On the reference data front, the Compustat security table has (from_date, thru_date, cusip, ticker, cik, name, gics sector/industry, gvkey, iid) etc all lined up and ready to go. I don't think it's possible to generate this kind of time-series from cheap data vendors. I think it could be possible to do it using some of the techniques you described, and maybe others. Eg get (company-name, cik, ticker) time-series from Form4 or 10K. Then get (security-name, cusip) time-series from the 13F security lists SEC publishes quarterly (pdfs). Then merge on date/fuzzy-name. Then validate. To get GICS you'd need to do something like extract industry/sector names from a broad index ETF's quarterly holdings reports, whose format will change a lot over the years. Lots of tedious but valuable work. Also a lot of surface area to leverage LLMs. I dunno, at this point it may be feasible to use LLMs to extract all this info (annually) from 10Ks.

On the market data front, the vendors I've seen have random errors. They tend to be worst for dividends/corporate-actions. But I've seen BRK.A trade $300 trillion on a random Wednesday. Haven't noticed correlation across vendors, so I think this one might be easy to solve. Cheap fundamental data tends to have similar defects to cheap market data.

Sorry for the long rant, I've thought about this problem for a while but never seriously worked on it. One reason I haven't undertaken the effort: validation is difficult so it's hard to tell if you're actually making progress. You can do things like make sure S&P500 member returns aggregate to SPY returns to see if you're waaay off.

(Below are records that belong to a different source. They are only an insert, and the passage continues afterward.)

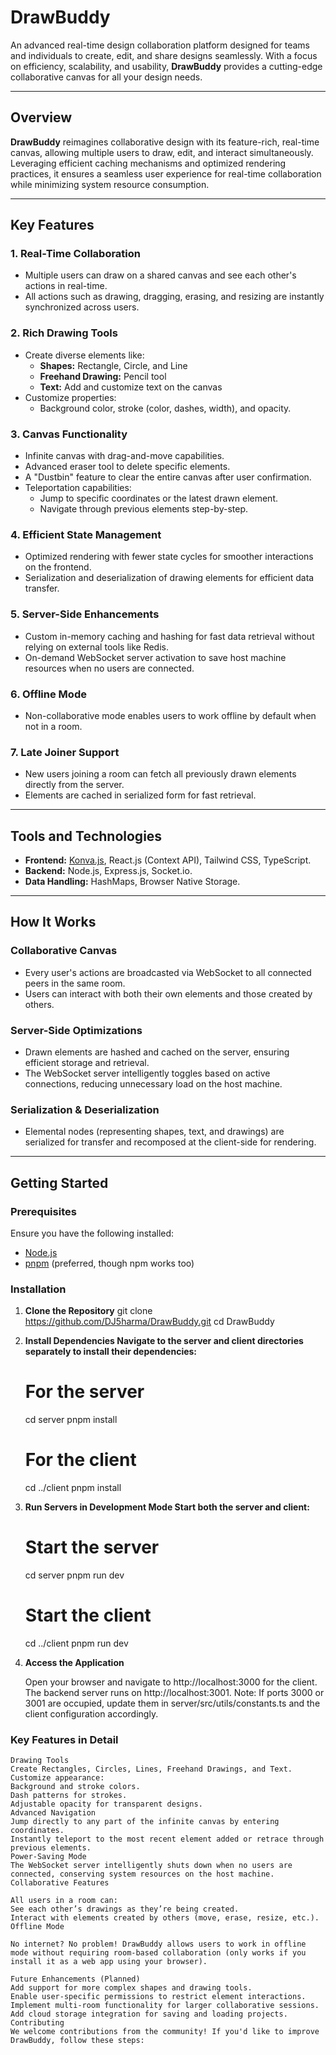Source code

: # DrawBuddy

An advanced real-time design collaboration platform designed for teams and individuals to create, edit, and share designs seamlessly. With a focus on efficiency, scalability, and usability, **DrawBuddy** provides a cutting-edge collaborative canvas for all your design needs.

---

## Overview

**DrawBuddy** reimagines collaborative design with its feature-rich, real-time canvas, allowing multiple users to draw, edit, and interact simultaneously. Leveraging efficient caching mechanisms and optimized rendering practices, it ensures a seamless user experience for real-time collaboration while minimizing system resource consumption.

---

## Key Features

### 1. **Real-Time Collaboration**

- Multiple users can draw on a shared canvas and see each other's actions in real-time.
- All actions such as drawing, dragging, erasing, and resizing are instantly synchronized across users.

### 2. **Rich Drawing Tools**

- Create diverse elements like:
  - **Shapes:** Rectangle, Circle, and Line
  - **Freehand Drawing:** Pencil tool
  - **Text:** Add and customize text on the canvas
- Customize properties:
  - Background color, stroke (color, dashes, width), and opacity.

### 3. **Canvas Functionality**

- Infinite canvas with drag-and-move capabilities.
- Advanced eraser tool to delete specific elements.
- A "Dustbin" feature to clear the entire canvas after user confirmation.
- Teleportation capabilities:
  - Jump to specific coordinates or the latest drawn element.
  - Navigate through previous elements step-by-step.

### 4. **Efficient State Management**

- Optimized rendering with fewer state cycles for smoother interactions on the frontend.
- Serialization and deserialization of drawing elements for efficient data transfer.

### 5. **Server-Side Enhancements**

- Custom in-memory caching and hashing for fast data retrieval without relying on external tools like Redis.
- On-demand WebSocket server activation to save host machine resources when no users are connected.

### 6. **Offline Mode**

- Non-collaborative mode enables users to work offline by default when not in a room.

### 7. **Late Joiner Support**

- New users joining a room can fetch all previously drawn elements directly from the server.
- Elements are cached in serialized form for fast retrieval.

---

## Tools and Technologies

- **Frontend:** [Konva.js](https://konvajs.org/), React.js (Context API), Tailwind CSS, TypeScript.
- **Backend:** Node.js, Express.js, Socket.io.
- **Data Handling:** HashMaps, Browser Native Storage.

---

## How It Works

### Collaborative Canvas

- Every user's actions are broadcasted via WebSocket to all connected peers in the same room.
- Users can interact with both their own elements and those created by others.

### Server-Side Optimizations

- Drawn elements are hashed and cached on the server, ensuring efficient storage and retrieval.
- The WebSocket server intelligently toggles based on active connections, reducing unnecessary load on the host machine.

### Serialization & Deserialization

- Elemental nodes (representing shapes, text, and drawings) are serialized for transfer and recomposed at the client-side for rendering.

---

## Getting Started

### Prerequisites

Ensure you have the following installed:

- [Node.js](https://nodejs.org/en/)
- [pnpm](https://pnpm.io/) (preferred, though npm works too)

### Installation

1. **Clone the Repository**
   git clone https://github.com/DJ5harma/DrawBuddy.git
   cd DrawBuddy

2. **Install Dependencies Navigate to the server and client directories separately to install their dependencies:**

   # For the server

   cd server
   pnpm install

   # For the client

   cd ../client
   pnpm install

3. **Run Servers in Development Mode Start both the server and client:**

   # Start the server

   cd server
   pnpm run dev

   # Start the client

   cd ../client
   pnpm run dev

4. **Access the Application**

   Open your browser and navigate to http://localhost:3000 for the client.
   The backend server runs on http://localhost:3001.
   Note: If ports 3000 or 3001 are occupied, update them in server/src/utils/constants.ts and the client configuration accordingly.

### Key Features in Detail

    Drawing Tools
    Create Rectangles, Circles, Lines, Freehand Drawings, and Text.
    Customize appearance:
    Background and stroke colors.
    Dash patterns for strokes.
    Adjustable opacity for transparent designs.
    Advanced Navigation
    Jump directly to any part of the infinite canvas by entering coordinates.
    Instantly teleport to the most recent element added or retrace through previous elements.
    Power-Saving Mode
    The WebSocket server intelligently shuts down when no users are connected, conserving system resources on the host machine.
    Collaborative Features

    All users in a room can:
    See each other’s drawings as they’re being created.
    Interact with elements created by others (move, erase, resize, etc.).
    Offline Mode

    No internet? No problem! DrawBuddy allows users to work in offline mode without requiring room-based collaboration (only works if you install it as a web app using your browser).

    Future Enhancements (Planned)
    Add support for more complex shapes and drawing tools.
    Enable user-specific permissions to restrict element interactions.
    Implement multi-room functionality for larger collaborative sessions.
    Add cloud storage integration for saving and loading projects.
    Contributing
    We welcome contributions from the community! If you'd like to improve DrawBuddy, follow these steps:
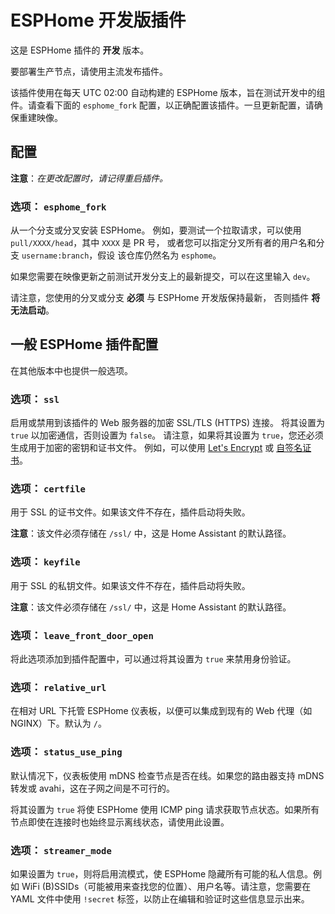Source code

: # ESPHome 开发版插件

这是 ESPHome 插件的 **开发** 版本。

要部署生产节点，请使用主流发布插件。

该插件使用在每天 UTC 02:00 自动构建的 ESPHome 版本，旨在测试开发中的组件。请查看下面的 `esphome_fork` 配置，以正确配置该插件。一旦更新配置，请确保重建映像。

## 配置

**注意**：_在更改配置时，请记得重启插件。_

### 选项： `esphome_fork`

从一个分支或分叉安装 ESPHome。
例如，要测试一个拉取请求，可以使用 `pull/XXXX/head`，其中 `XXXX` 是 PR 号，
或者您可以指定分叉所有者的用户名和分支 `username:branch`，假设
该仓库仍然名为 `esphome`。

如果您需要在映像更新之前测试开发分支上的最新提交，可以在这里输入 `dev`。

请注意，您使用的分叉或分支 **必须** 与 ESPHome 开发版保持最新，
否则插件 **将无法启动**。

## 一般 ESPHome 插件配置

在其他版本中也提供一般选项。

### 选项： `ssl`

启用或禁用到该插件的 Web 服务器的加密 SSL/TLS (HTTPS) 连接。
将其设置为 `true` 以加密通信，否则设置为 `false`。
请注意，如果将其设置为 `true`，您还必须生成用于加密的密钥和证书文件。
例如，可以使用 [Let's Encrypt](https://www.home-assistant.io/addons/lets_encrypt/) 或 [自签名证书](https://www.home-assistant.io/docs/ecosystem/certificates/tls_self_signed_certificate/)。

### 选项： `certfile`

用于 SSL 的证书文件。如果该文件不存在，插件启动将失败。

**注意**：该文件必须存储在 `/ssl/` 中，这是 Home Assistant 的默认路径。

### 选项： `keyfile`

用于 SSL 的私钥文件。如果该文件不存在，插件启动将失败。

**注意**：该文件必须存储在 `/ssl/` 中，这是 Home Assistant 的默认路径。

### 选项： `leave_front_door_open`

将此选项添加到插件配置中，可以通过将其设置为 `true` 来禁用身份验证。

### 选项： `relative_url`

在相对 URL 下托管 ESPHome 仪表板，以便可以集成到现有的 Web 代理（如 NGINX）下。默认为 `/`。

### 选项： `status_use_ping`

默认情况下，仪表板使用 mDNS 检查节点是否在线。如果您的路由器支持 mDNS 转发或 avahi，这在子网之间是不可行的。

将其设置为 `true` 将使 ESPHome 使用 ICMP ping 请求获取节点状态。如果所有节点即使在连接时也始终显示离线状态，请使用此设置。

### 选项： `streamer_mode`

如果设置为 `true`，则将启用流模式，使 ESPHome 隐藏所有可能的私人信息。例如 WiFi (B)SSIDs（可能被用来查找您的位置）、用户名等。请注意，您需要在 YAML 文件中使用 `!secret` 标签，以防止在编辑和验证时这些信息显示出来。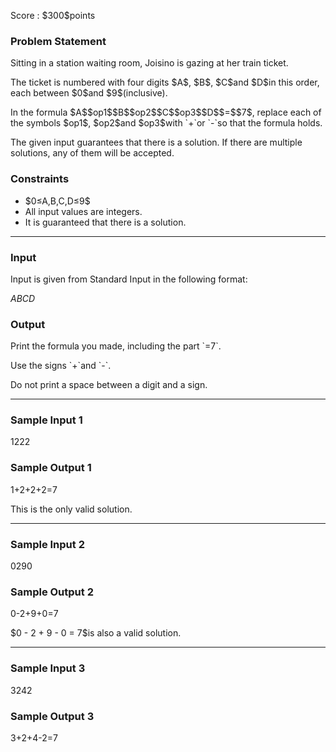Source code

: 
<div>

<span>

<span>

<p>
Score : $300$points
</p>

<div>

<section>

### **Problem Statement**

<p>
Sitting in a station waiting room, Joisino is gazing at her train ticket.
</p>

<p>
The ticket is numbered with four digits $A$, $B$, $C$and $D$in this order, each between $0$and $9$(inclusive).
</p>

<p>
In the formula $A$$op1$$B$$op2$$C$$op3$$D$$=$$7$, replace each of the symbols $op1$, $op2$and $op3$with `+`or `-`so that the formula holds.
</p>

<p>
The given input guarantees that there is a solution. If there are multiple solutions, any of them will be accepted.
</p>

</section>

</div>

<div>

<section>

### **Constraints**

<ul>

<li>
$0≤A,B,C,D≤9$
</li>

<li>
All input values are integers.
</li>

<li>
It is guaranteed that there is a solution.
</li>

</ul>

</section>

</div>

---

<div>

<div>

<section>

### **Input**

<p>
Input is given from Standard Input in the following format:
</p>

<div>

$ABCD$
</div>

</section>

</div>

<div>

<section>

### **Output**

<p>
Print the formula you made, including the part `=7`.
</p>

<p>
Use the signs `+`and `-`.
</p>

<p>
Do not print a space between a digit and a sign.
</p>

</section>

</div>

</div>

---

<div>

<section>

### **Sample Input 1**

<div>

1222

</div>

</section>

</div>

<div>

<section>

### **Sample Output 1**

<div>

1+2+2+2=7

</div>

<p>
This is the only valid solution.
</p>

</section>

</div>

---

<div>

<section>

### **Sample Input 2**

<div>

0290

</div>

</section>

</div>

<div>

<section>

### **Sample Output 2**

<div>

0-2+9+0=7

</div>

<p>
$0 - 2 + 9 - 0 = 7$is also a valid solution.
</p>

</section>

</div>

---

<div>

<section>

### **Sample Input 3**

<div>

3242

</div>

</section>

</div>

<div>

<section>

### **Sample Output 3**

<div>

3+2+4-2=7

</div>

</section>

</div>

</span>

</span>

</div>
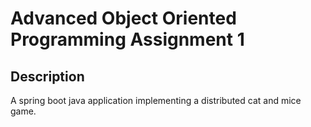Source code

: # Advanced Object Oriented Programming Assignment 1

## Description

A spring boot java application implementing a distributed cat and mice game.
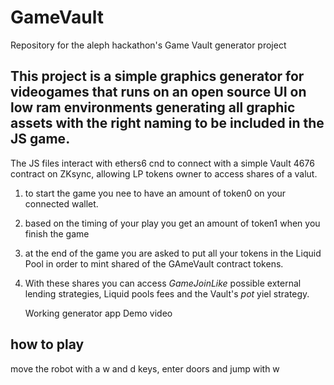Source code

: # GameVault
Repository for the aleph hackathon's Game Vault generator project

## This project is a simple graphics generator for videogames that runs on an open source UI on low ram environments generating all graphic assets with the right naming to be included in the JS game.
The JS files interact with ethers6 cnd to connect with a simple Vault 4676 contract on ZKsync, allowing LP tokens owner to access shares of a valut.

1) to start the game you nee to have an amount of token0 on your connected wallet.
2) based on the timing of your play you get an amount of token1 when you finish the game
3) at the end of the game you are asked to put all your tokens in the Liquid Pool in order to mint shared of the GAmeVault contract tokens.
4) With these shares you can access *GameJoinLike* possible external lending strategies, Liquid pools fees and the Vault's *pot* yiel strategy.

   Working generator app
   Demo video

## how to play
move the robot with a w and d keys, enter doors and jump with w

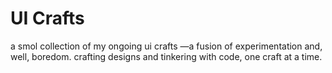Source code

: 
# UI Crafts

a smol collection of my ongoing ui crafts —a fusion of experimentation and, well, boredom. crafting designs and tinkering with code, one craft at a time.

But detailed validation is difficult without a source of ground truth.

jgfriedman1999•6mo ago
Love the long rant.

re: metadata table - it's constructed from the SEC's submissions.zip, which they update daily. What my script does is download the zip, decompress just the bytes where the information (ticker, sic code, etc) is stored, then convert into a csv.

And yep! Agree with most of this. Currently, I'd say my data is in the stage where it's useful for startups / phd research and some hedge funds / quant stuff (at least that's who is using it so far!)

I've seen the trillion dollar trades, and they're hilarious! You see it every so often in Form 3,4,5 disclosures.

re: LLMs, this is something I'm planning to move into in a month or two. I'm mostly planning to use older NLP methods which are cheaper and faster, while using LLMs for specific stuff like structured output. e.g. wrds boardex data can be constructed from 8-k item 5.02s.

I think the biggest difficulty wrt to data is just the raw data ingest is annoying AF. My approach has been to make each step easy -> use it to build the next step.